I’m from a small town called Ridgefield, Connecticut. I’ve been here for fourteen years with my family. I went to junior high, high school, and college here. Then I got a job in Ft. Collins. So, I never really left, I guess.
What did you study in College?
From biochemistry to beer making?
I think it was a very fortunate step. I’ve been here for just a little over five years now. I’m a huge lab rat. I love lab stuff, I love tinkering, I love being a microbial detective. Beer has a little bit of art to it, and it has a lot more science behind it than I think most people realize. It’s a blend of the two that keeps me motivated. In the end you get this great product, as a byproduct of all this hard work. You get this great beverage that people enjoy and that I firmly believe makes life better.
Can you expand on that?
When I went to college, I remember wanting to work here at Odell specifically because it’s where people went on their day off. I thought that was the coolest thing. There’s a nice family feel here. It’s very warm and comforting.

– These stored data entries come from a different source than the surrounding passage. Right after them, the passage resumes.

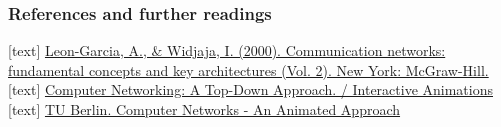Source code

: \begin{frame}
	\frametitle{References and further readings}
	
	\begin{thebibliography}{9}
		
		  \href{https://www.ibr.cs.tu-bs.de/courses/ws0809/pcn/Documents/Communication_Networks-Fundamentals_Concepts_and_Key_Architectures.pdf}{Leon-Garcia, A., \& Widjaja, I. (2000). Communication networks: fundamental concepts and key architectures (Vol. 2). New York: McGraw-Hill.}
		  \href{https://wps.pearsoned.com/ecs_kurose_compnetw_6/216/55463/14198702.cw/index.html}{Computer Networking: A Top-Down Approach. / Interactive Animations }
		  \href{https://www2.tkn.tu-berlin.de/teaching/rn/animations/}{TU Berlin. Computer Networks - An Animated Approach }
		

		
	
	
	\end{thebibliography}

\end{frame}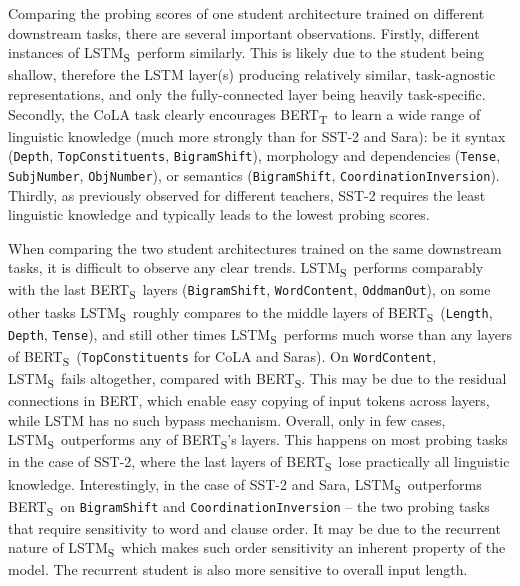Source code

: \documentclass[bsc,frontabs,twoside,singlespacing,parskip,deptreport]{infthesis}
\def\BERTT{BERT\textsubscript{T}}
\def\BERTS{BERT\textsubscript{S}}
\def\LSTMS{LSTM\textsubscript{S}}
\begin{document}
{{{      %
      Comparing the probing scores of one student architecture trained on different downstream tasks, there are several important observations.
      Firstly, different instances of \LSTMS~perform similarly. This is likely due to the student being shallow, therefore the LSTM layer(s) producing relatively similar, task-agnostic representations, and only the fully-connected layer being heavily task-specific.
      Secondly, the CoLA task clearly encourages \BERTT~to learn a wide range of linguistic knowledge (much more strongly than for SST-2 and Sara): be it syntax (\verb|Depth|, \verb|TopConstituents|, \verb|BigramShift|), morphology and dependencies (\verb|Tense|, \verb|SubjNumber|, \verb|ObjNumber|), or semantics (\verb|BigramShift|, \verb|CoordinationInversion|).
      Thirdly, as previously observed for different teachers, SST-2 requires the least linguistic knowledge and typically leads to the lowest probing scores.

      When comparing the two student architectures trained on the same downstream tasks, it is difficult to observe any clear trends.
      \LSTMS~performs comparably with the last \BERTS~layers (\verb|BigramShift|, \verb|WordContent|, \verb|OddmanOut|), on some other tasks \LSTMS~roughly compares to the middle layers of \BERTS~(\verb|Length|, \verb|Depth|, \verb|Tense|), and still other times \LSTMS~performs much worse than any layers of \BERTS~(\verb|TopConstituents| for CoLA and Saras).
      On \verb|WordContent|, \LSTMS~fails altogether, compared with \BERTS. This may be due to the residual connections in BERT, which enable easy copying of input tokens across layers, while LSTM has no such bypass mechanism.
      Overall, only in few cases, \LSTMS~outperforms any of \BERTS's layers. This happens on most probing tasks in the case of SST-2, where the last layers of \BERTS~lose practically all linguistic knowledge.
      Interestingly, in the case of SST-2 and Sara, \LSTMS~outperforms \BERTS~on \verb|BigramShift| and \verb|CoordinationInversion| -- the two probing tasks that require sensitivity to word and clause order. It may be due to the recurrent nature of \LSTMS~which makes such order sensitivity an inherent property of the model. The recurrent student is also more sensitive to overall input length.

}}}
\end{document}
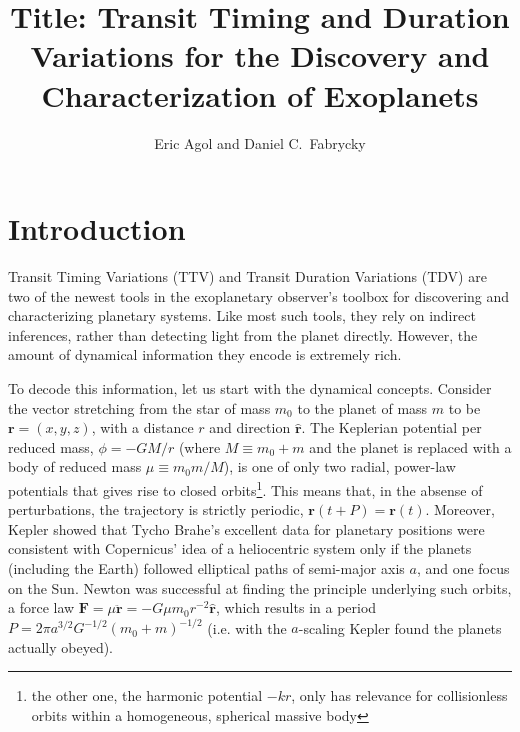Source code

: \documentclass[graybox,natbib,nosecnum]{svmult}
\begin{document}
\title*{Title: Transit Timing and Duration Variations for the Discovery and Characterization of Exoplanets}
\author{Eric Agol and Daniel C.\ Fabrycky}
%
%
\maketitle



\section{Introduction}

Transit Timing Variations (TTV) and Transit Duration Variations (TDV) are two of the newest tools in the exoplanetary observer's toolbox for discovering and characterizing planetary systems. Like most such tools, they rely on indirect inferences, rather than detecting light from the planet directly.  However, the amount of dynamical information they encode is extremely rich. 

To decode this information, let us start with the dynamical concepts.  Consider the vector stretching from the star of mass $m_0$ to the planet of mass $m$ to be $\mathbf{r}=(x,y,z)$, with a distance $r$ and direction $\mathbf{\hat r}$.  The Keplerian potential per reduced mass, $\phi=-GM/r$ (where $M \equiv m_0 + m$ and the planet is replaced with a body of reduced mass $\mu \equiv m_0 m /M$), is one of only two radial, power-law potentials that gives rise to closed orbits\footnote{the other one, the harmonic potential $-kr$, only has relevance for collisionless orbits within a homogeneous, spherical massive body}.  This means that, in the absense of perturbations, the trajectory is strictly periodic, $\mathbf{r}(t+P) = \mathbf{r}(t)$.  Moreover, Kepler showed that Tycho Brahe's excellent data for planetary positions were consistent with Copernicus' idea of a heliocentric system only if the planets (including the Earth) followed elliptical paths of semi-major axis $a$, and one focus on the Sun. Newton was successful at finding the principle underlying such orbits, a force law $\mathbf{F} = \mu \mathbf{\ddot r} =-G \mu m_0 r^{-2} \mathbf{\hat r}$, which results in a period $P = 2 \pi a^{3/2} G^{-1/2} (m_0 + m)^{-1/2}$ (i.e. with the $a$-scaling Kepler found the planets actually obeyed).
\end{document}
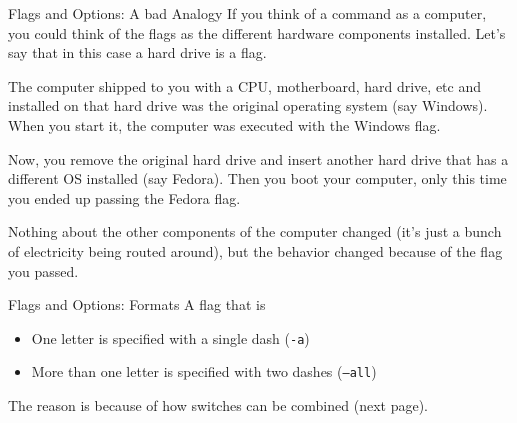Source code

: \documentclass[11pt]{beamer}
\begin{document}
\begin{frame}[fragile]{Flags and Options: A bad Analogy}
  If you think of a command as a computer, you could think of the flags as the different
  hardware components installed.  Let's say that in this case a hard drive is a flag.

  The computer shipped to you with a CPU, motherboard, hard drive, etc and installed on that hard drive
  was the original operating system (say Windows).  When you start it, the computer was executed with the Windows flag.

  Now, you remove the original hard drive and insert another hard drive that has a different OS installed
  (say Fedora).  Then you boot your computer, only this time you ended up passing the Fedora flag.

  Nothing about the other components of the computer changed (it's just a bunch of electricity being routed around),
  but the behavior changed because of the flag you passed.
\end{frame}

\begin{frame}[fragile]{Flags and Options: Formats}
  A flag that is
  \begin{itemize}
    \item One letter is specified with a single dash (\texttt{-a})
    \item More than one letter is specified with two dashes (\texttt{--all})
  \end{itemize}
  The reason is because of how switches can be combined (next page).
\end{frame}
\end{document}

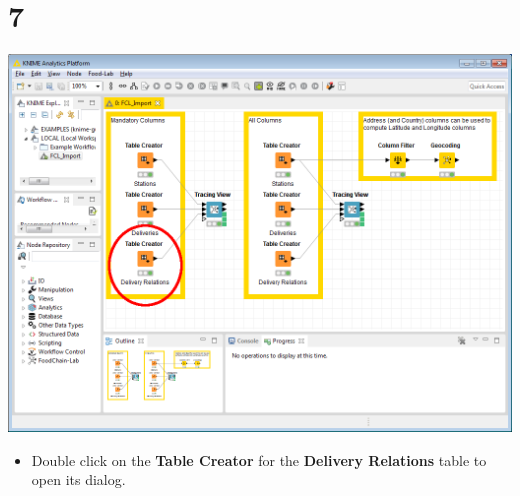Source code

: \documentclass{beamer}
\begin{document}
\section{7}
\begin{frame}
	\begin{center}
  		\includegraphics[height=0.6\textheight]{7.png}
	\end{center}
	\begin{itemize}
		\item Double click on the \textbf{Table Creator} for the \textbf{Delivery Relations} table to open its dialog.
	\end{itemize}
\end{frame}
\end{document}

What goes into making an Odell beer exceptional?
We design our beers to be balanced. Even our double IPA, our Myrcenary. It’s a style that is aggressive and it still has a good balance to it. Our Friek, which is a sour beer, has quite a bit of acidic nature to it but It’s not a warhead. It’s still drinkable at the end of the day. I remember Doug saying that the true test of a beer is how many pints. Do you want another one? With a really good beer, you should want another one.
How large is Odell Brewing Company?
We’re very much a regional craft brewery. We’re in eleven states and we distribute to the UK. We’ll probably hit at, or just under, a hundred thousand barrels this year.

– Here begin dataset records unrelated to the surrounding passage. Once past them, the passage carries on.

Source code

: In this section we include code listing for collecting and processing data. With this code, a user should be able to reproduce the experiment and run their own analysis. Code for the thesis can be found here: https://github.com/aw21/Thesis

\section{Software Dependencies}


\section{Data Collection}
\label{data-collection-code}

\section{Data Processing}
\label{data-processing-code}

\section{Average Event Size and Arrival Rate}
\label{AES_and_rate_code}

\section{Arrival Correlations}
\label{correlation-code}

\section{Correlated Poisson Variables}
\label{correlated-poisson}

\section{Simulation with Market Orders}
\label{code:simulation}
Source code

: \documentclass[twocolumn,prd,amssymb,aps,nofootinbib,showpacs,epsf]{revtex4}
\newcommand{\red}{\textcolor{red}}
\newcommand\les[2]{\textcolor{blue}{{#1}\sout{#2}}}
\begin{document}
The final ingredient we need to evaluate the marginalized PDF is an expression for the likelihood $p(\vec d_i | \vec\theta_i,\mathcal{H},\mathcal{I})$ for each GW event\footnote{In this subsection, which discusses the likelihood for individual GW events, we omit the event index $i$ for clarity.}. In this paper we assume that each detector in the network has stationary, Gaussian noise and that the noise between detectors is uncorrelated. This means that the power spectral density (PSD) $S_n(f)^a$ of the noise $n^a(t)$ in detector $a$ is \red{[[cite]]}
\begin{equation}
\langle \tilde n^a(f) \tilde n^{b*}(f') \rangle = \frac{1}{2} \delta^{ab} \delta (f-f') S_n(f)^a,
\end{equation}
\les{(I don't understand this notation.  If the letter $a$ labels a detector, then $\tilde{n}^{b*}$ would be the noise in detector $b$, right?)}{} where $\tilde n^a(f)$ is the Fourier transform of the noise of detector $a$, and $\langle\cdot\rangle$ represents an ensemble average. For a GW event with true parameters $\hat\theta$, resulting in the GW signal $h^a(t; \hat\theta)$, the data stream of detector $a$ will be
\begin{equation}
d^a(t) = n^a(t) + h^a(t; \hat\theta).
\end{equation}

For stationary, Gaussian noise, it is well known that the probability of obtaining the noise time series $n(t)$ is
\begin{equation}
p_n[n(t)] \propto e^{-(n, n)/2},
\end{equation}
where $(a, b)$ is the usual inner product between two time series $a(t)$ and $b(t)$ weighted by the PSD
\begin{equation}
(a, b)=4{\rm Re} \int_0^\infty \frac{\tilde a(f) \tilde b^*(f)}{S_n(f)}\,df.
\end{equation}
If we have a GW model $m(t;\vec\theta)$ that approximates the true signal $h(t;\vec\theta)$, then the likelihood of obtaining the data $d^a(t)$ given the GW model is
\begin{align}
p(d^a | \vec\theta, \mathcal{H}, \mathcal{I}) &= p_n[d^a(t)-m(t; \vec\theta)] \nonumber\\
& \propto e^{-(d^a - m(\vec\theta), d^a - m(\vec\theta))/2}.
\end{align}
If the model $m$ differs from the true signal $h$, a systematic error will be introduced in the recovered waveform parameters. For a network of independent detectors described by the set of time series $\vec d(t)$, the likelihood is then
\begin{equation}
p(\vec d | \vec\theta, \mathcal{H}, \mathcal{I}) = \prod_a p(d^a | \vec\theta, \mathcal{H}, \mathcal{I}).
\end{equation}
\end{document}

What does your title “QC/QA” mean?
Quality Control and Quality Assurance. I manage our lab team, and help oversee process improvements throughout the brewery. I’m not really doing too much day to day lab work, except for when I’m on shift coverage. We don’t wear them, but we have personalized lab coats, with our names on them.
How have you seen the city of Ft. Collins change over the past few years?

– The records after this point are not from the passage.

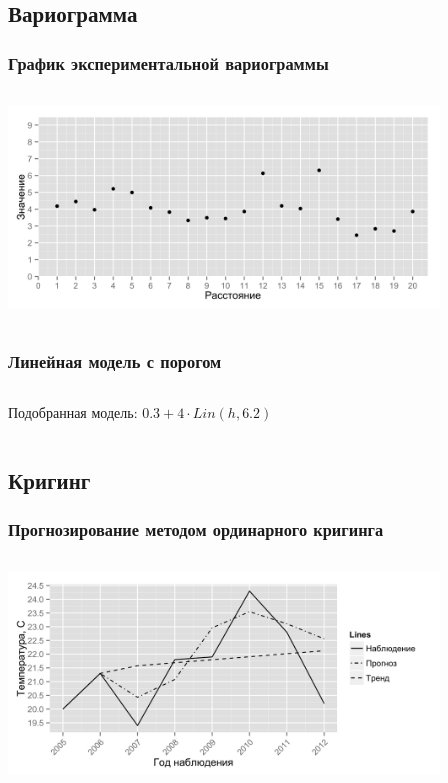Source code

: \documentclass[10pt, ucs, pdf,aspectratio=169]{beamer}
\begin{document}
\subsection{Вариограмма}

\begin{frame}
  \frametitle{График экспериментальной вариограммы}   %
   \begin{columns}[c]
   \column{4.5in}
  \includegraphics[width=4.5in]{../../figures/variogram/lin-variogram.png}
  \end{columns}
\end{frame}

\begin{frame}
  \frametitle{Линейная модель с порогом}   %
  \begin{columns}[c]
  \column{2in}  %
  Подобранная модель: $ 0.3 + 4 \cdot Lin(h, 6.2) $
  \column{3in}
  \end{columns}
\end{frame}

\subsection{Кригинг}
\begin{frame}
  \frametitle{Прогнозирование методом ординарного кригинга}   %
   \begin{columns}[c]
   \column{4.5in}
   \includegraphics[width=4.5in]{../../figures/variogram/lin-fit-adapt-cross-prediction.png}
  \end{columns}
\end{frame}
\end{document}

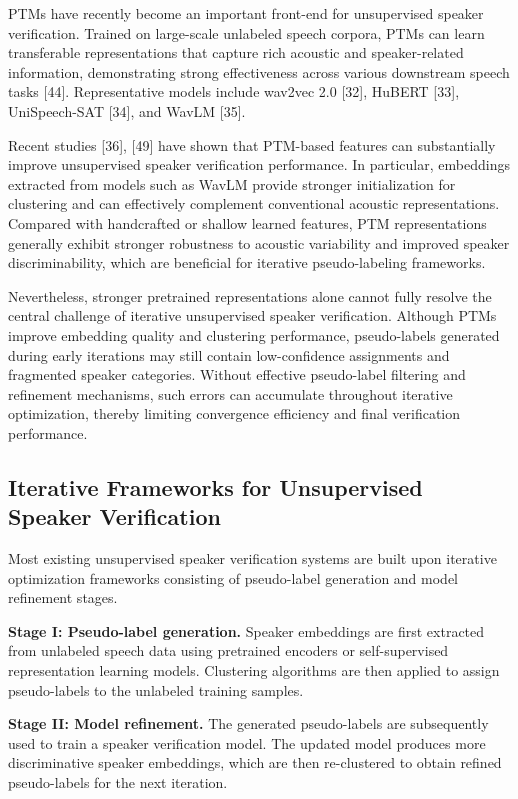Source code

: \documentclass[lettersize,journal]{IEEEtran}
\begin{document}
PTMs have recently become an important front-end for unsupervised speaker verification. Trained on large-scale unlabeled speech corpora, PTMs can learn transferable representations that capture rich acoustic and speaker-related information, demonstrating strong effectiveness across various downstream speech tasks [44]. Representative models include wav2vec 2.0 [32], HuBERT [33], UniSpeech-SAT [34], and WavLM [35].

Recent studies [36], [49] have shown that PTM-based features can substantially improve unsupervised speaker verification performance. In particular, embeddings extracted from models such as WavLM provide stronger initialization for clustering and can effectively complement conventional acoustic representations. Compared with handcrafted or shallow learned features, PTM representations generally exhibit stronger robustness to acoustic variability and improved speaker discriminability, which are beneficial for iterative pseudo-labeling frameworks.

Nevertheless, stronger pretrained representations alone cannot fully resolve the central challenge of iterative unsupervised speaker verification. Although PTMs improve embedding quality and clustering performance, pseudo-labels generated during early iterations may still contain low-confidence assignments and fragmented speaker categories. Without effective pseudo-label filtering and refinement mechanisms, such errors can accumulate throughout iterative optimization, thereby limiting convergence efficiency and final verification performance.

\subsection{Iterative Frameworks for Unsupervised Speaker Verification}

Most existing unsupervised speaker verification systems are built upon iterative optimization frameworks consisting of pseudo-label generation and model refinement stages.

\textbf{Stage I: Pseudo-label generation.}
Speaker embeddings are first extracted from unlabeled speech data using pretrained encoders or self-supervised representation learning models. Clustering algorithms are then applied to assign pseudo-labels to the unlabeled training samples.

\textbf{Stage II: Model refinement.}
The generated pseudo-labels are subsequently used to train a speaker verification model. The updated model produces more discriminative speaker embeddings, which are then re-clustered to obtain refined pseudo-labels for the next iteration.
\end{document}
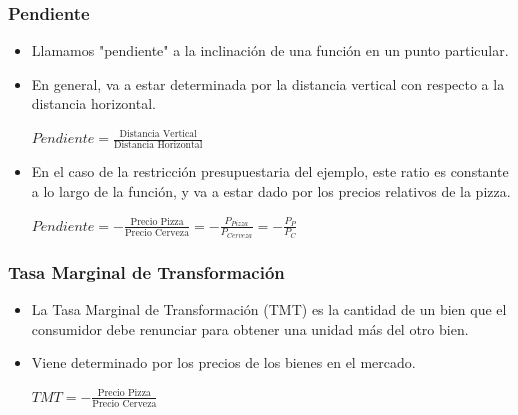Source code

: \documentclass{beamer}
\begin{document}
\begin{frame}
\frametitle{Pendiente}
\begin{itemize}
    \item Llamamos "pendiente" a la inclinación de una función en un punto particular.
    \item En general, va a estar determinada por la distancia vertical con respecto a la distancia horizontal. \\ \vspace{2mm}
    \begin{center}
        $Pendiente = \frac{\text{Distancia Vertical}}
    {\text{Distancia Horizontal}}$
    \end{center}  \vspace{2mm}
    \item En el caso de la restricción presupuestaria del ejemplo, este ratio es constante a lo largo de la función, y va a estar dado por los precios relativos de la pizza. \\ \vspace{2mm}
     \begin{center}
    $Pendiente = - \frac{\text{Precio Pizza}}{\text{Precio Cerveza}}= -\frac{P_{Pizza}}{P_{Cerveza}}=-\frac{P_P}{P_C}$
    \end{center}
\end{itemize} 
\end{frame}


\begin{frame}
\frametitle{Tasa Marginal de Transformación}
\begin{itemize}
    \item La Tasa Marginal de Transformación (TMT) es la cantidad de un bien que el consumidor debe renunciar para obtener una unidad más del otro bien.
    \item Viene determinado por los precios de los bienes en el mercado.\\ \vspace{6mm} 
    \begin{center}
      $TMT = - \frac{\text{Precio Pizza}}{\text{Precio Cerveza}}$
      \end{center}
\end{itemize} 
\end{frame}
\end{document}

I think we’re definitely moving in the right direction. In this area we get so much sunshine, and we have so much access to outdoor activities. The level of education that we put into our schools is coming up, and the quality of life here is high. Ft. Collins is developing because of that. Beer is a big part of the industry here. It’s been humbling to see this brewery that I’ve become a part of grow as the city grows.
How is The Kitchen fitting into this growth?
I think we need young people to move into this town, who are into creating food or creating art. The Kitchen came in, and they were instantly one of the top five restaurants in town. We also do charitable work with The Kitchen Community. We’ve been really fortunate to go over there and show support for new business in town.
Is beer your favorite beverage?
Right after water, yeah.
What’s the third?
Probably whiskey or Spanish red wine. My girlfriend turned me on to it. I like some of the sweeter reds, nothing to dry or tannic.
I can see that. Beer is for the most part, is a ready to drink now kind of beverage?
There are very few beers that are earnestly intended for aging. Our beers are live products, and who knows what they’re going to taste like in five years. I always say drink it fresh, it’s made to be drunk.